How to restrict a matrix to be positive definite

I am estimating a model. In the process of estimation I have to convert a fixed independent and normally distributed vector to a correlated multivariate normal vector. The way I am doing that is using this:

\bf{x} \sim N(\bf{0}, I) \Rightarrow S \bf{x} \sim N(0,SS').

That means that if I can obtain a matrix \bf{S} such that \bf{S}\bf{S}' is positive semi definite, I can premultiply vector \bf{x} by \bf{S} to obtain a correlated normal vector. The problem I’m facing is that I am parameterizing matrix \Sigma = \bf{S} \bf{S}'. Say it is 3x3:

Σ = [s11 s12 s13;
     s12 s22 s23;
     s13 s23 s33]

Those are the parameters I am supplying the optimizer. I am obtaining \bf{S} using a Cholesky decomposition.

How can I impose restrictions on the components of Σ such that it is positive semi definite (and therefore the Cholesky decomposition exists)?

I thought about parameterizing \bf{S} instead, and then constructing Σ = S * transpose(S). The problem in that case is that Σ ends up having all positive values and I want to allow for some negative components in it (allowing for negative covariance between components of \bf{x}).

Here is a simple example:

using LinearAlgebra

x = randn(3, 100)

function obj(s; x)
    s11 = s[1]
    s12 = s[2]
    s13 = s[3]
    s22 = s[4]
    s23 = s[5]
    s33 = s[6]

    Σ = [s11 s12 s13;
         s12 s22 s23;
         s13 s23 s33]
    S = cholesky(Σ).L
    y = S * x 
    return f(y)
end

f(y) = sum(y)

Again, I want to be able to supply function obj to an optimizer, which means that it should be able to accept any vector s. What are restrictions I can place on Σ to ensure it is positive semi definite? For example, the main diagonal elements must be non-negative, which can be achieved with an exp transform.

2 Likes

Use the function isposdef after using LinearAlgebra?

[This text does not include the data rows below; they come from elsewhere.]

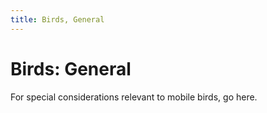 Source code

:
 ```yaml
---
title: Birds, General
---
```

# Birds: General

For special considerations relevant to mobile birds, go here. 
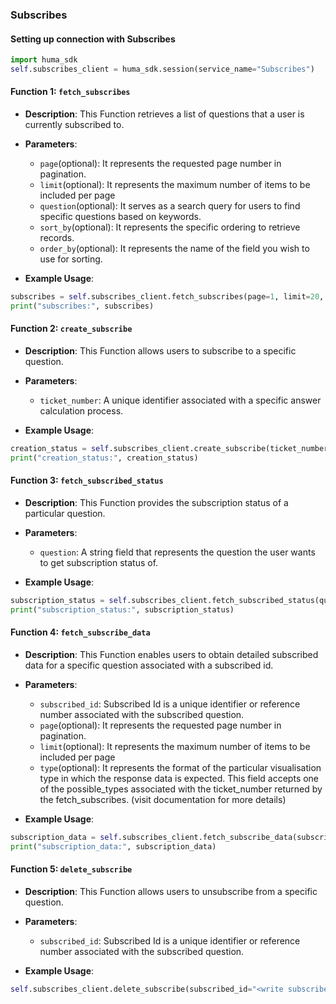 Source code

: ### Subscribes

#### Setting up connection with Subscribes

```python
import huma_sdk
self.subscribes_client = huma_sdk.session(service_name="Subscribes")
```

#### Function 1: `fetch_subscribes`

- **Description**: This Function retrieves a list of questions that a user is currently subscribed to.
- **Parameters**:
  - `page`(optional): It represents the requested page number in pagination.
  - `limit`(optional): It represents the maximum number of items to be included per page
  - `question`(optional): It serves as a search query for users to find specific questions based on keywords.
  - `sort_by`(optional): It represents the specific ordering to retrieve records.
  - `order_by`(optional): It represents the name of the field you wish to use for sorting.
 
- **Example Usage**:

```python
subscribes = self.subscribes_client.fetch_subscribes(page=1, limit=20, question="<write your keyword to search>", order_by="created_date", sort_by=-1)
print("subscribes:", subscribes)
```

#### Function 2: `create_subscribe`

- **Description**: This Function allows users to subscribe to a specific question.
- **Parameters**:
  - `ticket_number`: A unique identifier associated with a specific answer calculation process.
 
- **Example Usage**:

```python
creation_status = self.subscribes_client.create_subscribe(ticket_number="<write your ticket number>")
print("creation_status:", creation_status)
```

#### Function 3: `fetch_subscribed_status`

- **Description**: This Function provides the subscription status of a particular question.
- **Parameters**:
  - `question`: A string field that represents the question the user wants to get subscription status of.
 
- **Example Usage**:

```python
subscription_status = self.subscribes_client.fetch_subscribed_status(question="<write your question>")
print("subscription_status:", subscription_status)
```

#### Function 4: `fetch_subscribe_data`

- **Description**: This Function enables users to obtain detailed subscribed data for a specific question associated with a subscribed id.
- **Parameters**:
  - `subscribed_id`: Subscribed Id is a unique identifier or reference number associated with the subscribed question.
  - `page`(optional): It represents the requested page number in pagination.
  - `limit`(optional): It represents the maximum number of items to be included per page
  - `type`(optional): It represents the format of the particular visualisation type in which the response data is expected. This field accepts one of the possible_types associated with the ticket_number returned by the fetch_subscribes. (visit documentation for more details)
 
- **Example Usage**:

```python
subscription_data = self.subscribes_client.fetch_subscribe_data(subscribed_id="<write subscribed_id of question>", page=1, limit=20, type="<write your required visual data type>")
print("subscription_data:", subscription_data)
```

#### Function 5: `delete_subscribe`

- **Description**: This Function allows users to unsubscribe from a specific question.
- **Parameters**:
  - `subscribed_id`: Subscribed Id is a unique identifier or reference number associated with the subscribed question.
 
- **Example Usage**:

```python
self.subscribes_client.delete_subscribe(subscribed_id="<write subscribed_id of your question>")
```
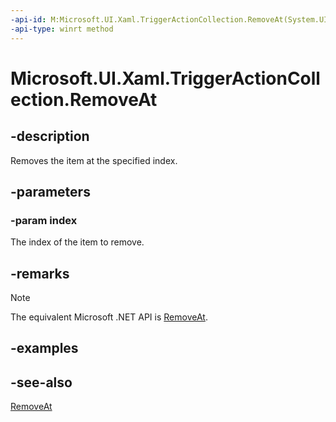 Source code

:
 ```yaml
---
-api-id: M:Microsoft.UI.Xaml.TriggerActionCollection.RemoveAt(System.UInt32)
-api-type: winrt method
---
```


<!-- Method syntax
public void RemoveAt(System.UInt32 index)
-->

# Microsoft.UI.Xaml.TriggerActionCollection.RemoveAt

## -description

Removes the item at the specified index.

## -parameters

### -param index

The index of the item to remove.

## -remarks

> [!NOTE]
> The equivalent Microsoft .NET API is [RemoveAt](/dotnet/api/system.collections.ilist.removeat).

## -examples

## -see-also

[RemoveAt](/dotnet/api/system.collections.ilist.removeat)
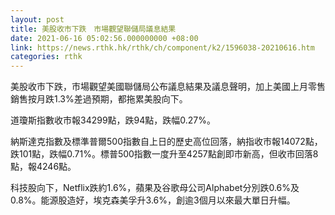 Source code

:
 ```yaml
---
layout: post
title: 美股收市下跌　市場觀望聯儲局議息結果
date: 2021-06-16 05:02:56.000000000 +08:00
link: https://news.rthk.hk/rthk/ch/component/k2/1596038-20210616.htm
categories: rthk
---
```


美股收市下跌，市場觀望美國聯儲局公布議息結果及議息聲明，加上美國上月零售銷售按月跌1.3%差過預期，都拖累美股向下。

道瓊斯指數收市報34299點，跌94點，跌幅0.27%。

納斯達克指數及標準普爾500指數自上日的歷史高位回落，納指收市報14072點，跌101點，跌幅0.71%。標普500指數一度升至4257點創即市新高，但收市回落8點，報4246點。

科技股向下，Netflix跌約1.6%，蘋果及谷歌母公司Alphabet分別跌0.6%及0.8%。能源股造好，埃克森美孚升3.6%，創逾3個月以來最大單日升幅。
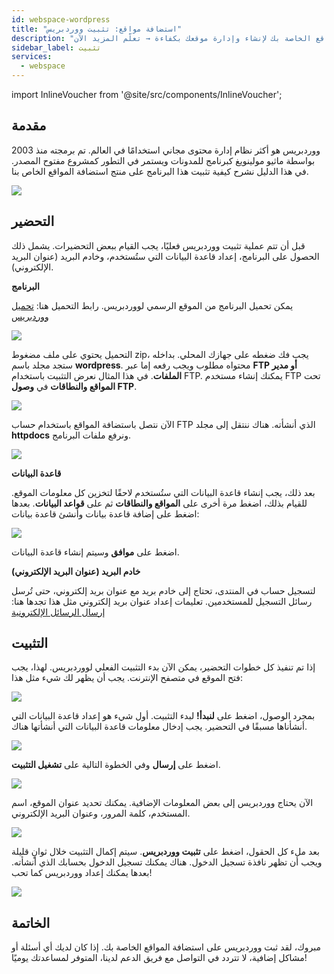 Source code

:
 ```yaml
---
id: webspace-wordpress
title: "استضافة مواقع: تثبيت ووردبريس"
description: "اكتشف كيف تثبت ووردبريس على استضافة المواقع الخاصة بك لإنشاء وإدارة موقعك بكفاءة → تعلّم المزيد الآن"
sidebar_label: تثبيت
services:
  - webspace
---
```


import InlineVoucher from '@site/src/components/InlineVoucher';



## مقدمة

ووردبريس هو أكثر نظام إدارة محتوى مجاني استخدامًا في العالم. تم برمجته منذ 2003 بواسطة ماثيو مولينويغ كبرنامج للمدونات ويستمر في التطور كمشروع مفتوح المصدر. في هذا الدليل نشرح كيفية تثبيت هذا البرنامج على منتج استضافة المواقع الخاص بنا.

![](https://screensaver01.zap-hosting.com/index.php/s/j3Ctfont64EnpcH/preview)

<InlineVoucher />

## التحضير

قبل أن تتم عملية تثبيت ووردبريس فعليًا، يجب القيام ببعض التحضيرات. يشمل ذلك الحصول على البرنامج، إعداد قاعدة البيانات التي ستُستخدم، وخادم البريد (عنوان البريد الإلكتروني).



**البرنامج**

يمكن تحميل البرنامج من الموقع الرسمي لووردبريس. رابط التحميل هنا: [تحميل ووردبريس](https://en.wordpress.org/download/)

![](https://screensaver01.zap-hosting.com/index.php/s/69YD2QWG8iHzzaa/preview)

التحميل يحتوي على ملف مضغوط zip، يجب فك ضغطه على جهازك المحلي. بداخله ستجد مجلد باسم **wordpress**. محتواه مطلوب ويجب رفعه إما عبر **FTP أو مدير الملفات**. في هذا المثال نعرض التثبيت باستخدام FTP. يمكنك إنشاء مستخدم FTP تحت **المواقع والنطاقات** في **وصول FTP**.



![](https://screensaver01.zap-hosting.com/index.php/s/nkKsBpyb6GM6Rkp/download/chrome_7Y5hmuXn5f.gif)



الآن نتصل باستضافة المواقع باستخدام حساب FTP الذي أنشأته. هناك ننتقل إلى مجلد **httpdocs** ونرفع ملفات البرنامج.



![](https://screensaver01.zap-hosting.com/index.php/s/c9JSb9XEjfwGwwQ/preview)



**قاعدة البيانات**

بعد ذلك، يجب إنشاء قاعدة البيانات التي ستُستخدم لاحقًا لتخزين كل معلومات الموقع. للقيام بذلك، اضغط مرة أخرى على **المواقع والنطاقات** ثم على **قواعد البيانات**. بعدها اضغط على إضافة قاعدة بيانات وأنشئ قاعدة بيانات:  



![](https://screensaver01.zap-hosting.com/index.php/s/99BJeGCHjS9QHkz/download/chrome_Jzw3adOg7G.gif)



اضغط على **موافق** وسيتم إنشاء قاعدة البيانات.



**خادم البريد (عنوان البريد الإلكتروني)**

لتسجيل حساب في المنتدى، تحتاج إلى خادم بريد مع عنوان بريد إلكتروني، حتى تُرسل رسائل التسجيل للمستخدمين. تعليمات إعداد عنوان بريد إلكتروني مثل هذا تجدها هنا: [إرسال الرسائل الإلكترونية](webspace-plesk-sendmail.md)



## التثبيت

إذا تم تنفيذ كل خطوات التحضير، يمكن الآن بدء التثبيت الفعلي لووردبريس. لهذا، يجب فتح الموقع في متصفح الإنترنت. يجب أن يظهر لك شيء مثل هذا:

![](https://screensaver01.zap-hosting.com/index.php/s/8AcGsKyHpsSgKxL/preview)



بمجرد الوصول، اضغط على **لنبدأ!** لبدء التثبيت. أول شيء هو إعداد قاعدة البيانات التي أنشأناها مسبقًا في التحضير. يجب إدخال معلومات قاعدة البيانات التي أنشأتها هناك.



![](https://screensaver01.zap-hosting.com/index.php/s/9jnjxz8B9TaeZSD/preview)



اضغط على **إرسال** وفي الخطوة التالية على **تشغيل التثبيت**.



![](https://screensaver01.zap-hosting.com/index.php/s/ZLZdC5NeWDoQBkr/preview)



الآن يحتاج ووردبريس إلى بعض المعلومات الإضافية. يمكنك تحديد عنوان الموقع، اسم المستخدم، كلمة المرور، وعنوان البريد الإلكتروني.



![](https://screensaver01.zap-hosting.com/index.php/s/WzckYZ47QJLd7yM/preview)



بعد ملء كل الحقول، اضغط على **تثبيت ووردبريس**. سيتم إكمال التثبيت خلال ثوانٍ قليلة ويجب أن تظهر نافذة تسجيل الدخول. هناك يمكنك تسجيل الدخول بحسابك الذي أنشأته. بعدها يمكنك إعداد ووردبريس كما تحب!

![](https://screensaver01.zap-hosting.com/index.php/s/MnLRYMDJCXjJJ8i/download/chrome_4KNjihGpo0.gif)



## الخاتمة

مبروك، لقد ثبت ووردبريس على استضافة المواقع الخاصة بك. إذا كان لديك أي أسئلة أو مشاكل إضافية، لا تتردد في التواصل مع فريق الدعم لدينا، المتوفر لمساعدتك يوميًا!

<InlineVoucher />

That only checks for psd, it does not restrict Σ to be one.

What do you mean by restricting it to be one then?

What I want is to make function obj able to accept any inputs, transform them, and make a psd matrix from them. That way, I can safely supply function obj to an optimizer without having to worry whether the function will error because it can’t construct psd Σ.

In that case, something like starting with the Σ matrix that you have. Then,

Σ = Symmetric( Σ+Σ’) / 2

to make it symmetric. Then compute its minimum eigenvalue λ.

Then add (c-λ) * I to Σ

where c is the desired smallest eigenvalue (some positive number)

1 Like

Thank you. Does that method “span” all positive psd matrices? That is, can I construct every possible psd matrix by varying c and Σ?

Yes

1 Like

Since c is a parameter of my choice, do I also include it with the rest, so that the optimizer can control it?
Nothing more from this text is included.